Poi c’è il resto. E spesso è lì che succedono le cose più interessanti. Perché FuoriConcorso è anche restomod, tuning estremo, concept visionari. È il luogo dove l’automobile smette di essere prodotto e torna a essere idea. O provocazione. Ed è qui che entra in scena Eccentrica Cars. Il progetto è di quelli che fanno discutere: si parte da una Lamborghini Diablo, icona brutale degli anni Novanta, e la si riscrive con un approccio contemporaneo. Non restauro, ma reinterpretazione.

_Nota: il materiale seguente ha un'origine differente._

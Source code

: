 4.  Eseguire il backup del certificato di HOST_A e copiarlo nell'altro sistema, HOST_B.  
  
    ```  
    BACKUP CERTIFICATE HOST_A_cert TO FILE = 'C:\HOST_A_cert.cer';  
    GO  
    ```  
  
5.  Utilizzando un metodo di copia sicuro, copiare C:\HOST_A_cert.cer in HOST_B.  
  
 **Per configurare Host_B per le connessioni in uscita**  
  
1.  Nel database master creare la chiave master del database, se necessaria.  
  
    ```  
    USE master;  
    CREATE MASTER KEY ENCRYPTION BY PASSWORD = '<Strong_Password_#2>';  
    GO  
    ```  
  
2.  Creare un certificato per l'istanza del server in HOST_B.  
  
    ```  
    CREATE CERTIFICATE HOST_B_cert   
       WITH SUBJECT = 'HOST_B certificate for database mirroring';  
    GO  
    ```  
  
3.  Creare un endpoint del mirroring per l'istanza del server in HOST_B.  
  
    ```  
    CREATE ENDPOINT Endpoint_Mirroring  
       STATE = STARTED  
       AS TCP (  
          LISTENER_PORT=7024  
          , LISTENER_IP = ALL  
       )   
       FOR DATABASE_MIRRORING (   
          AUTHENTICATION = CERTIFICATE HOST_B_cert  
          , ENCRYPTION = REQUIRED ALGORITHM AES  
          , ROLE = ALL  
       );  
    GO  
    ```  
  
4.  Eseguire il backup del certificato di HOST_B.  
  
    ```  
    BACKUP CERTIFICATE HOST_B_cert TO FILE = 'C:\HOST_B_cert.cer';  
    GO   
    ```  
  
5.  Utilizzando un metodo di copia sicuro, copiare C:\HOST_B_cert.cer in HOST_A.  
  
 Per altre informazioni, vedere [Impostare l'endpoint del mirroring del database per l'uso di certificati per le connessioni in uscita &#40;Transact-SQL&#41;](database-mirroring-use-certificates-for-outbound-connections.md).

La Eccentrica V12 (foto sotto), nella versione “Titano”, è un manifesto: fibra di carbonio a vista, aerodinamica rivista con ala posteriore ridisegnata, assetto irrigidito e ammortizzatori ricalibrati per rendere la vettura più precisa, più affilata, più “viva”. Il motore non cerca numeri da copertina, ma una risposta più immediata, più analogica, quasi nervosa. Sterzo da motorsport, masse ridotte, raffreddamento ottimizzato: è una Diablo che ha fatto palestra, non chirurgia estetica. Il punto è proprio questo. In un mondo che corre verso l’elettrico e la standardizzazione, Eccentrica riporta al centro il gesto, il rumore, pardon il sound…e la relazione fisica uomo-macchina. Un oggetto per pochi, certo. Ma anche un messaggio per molti.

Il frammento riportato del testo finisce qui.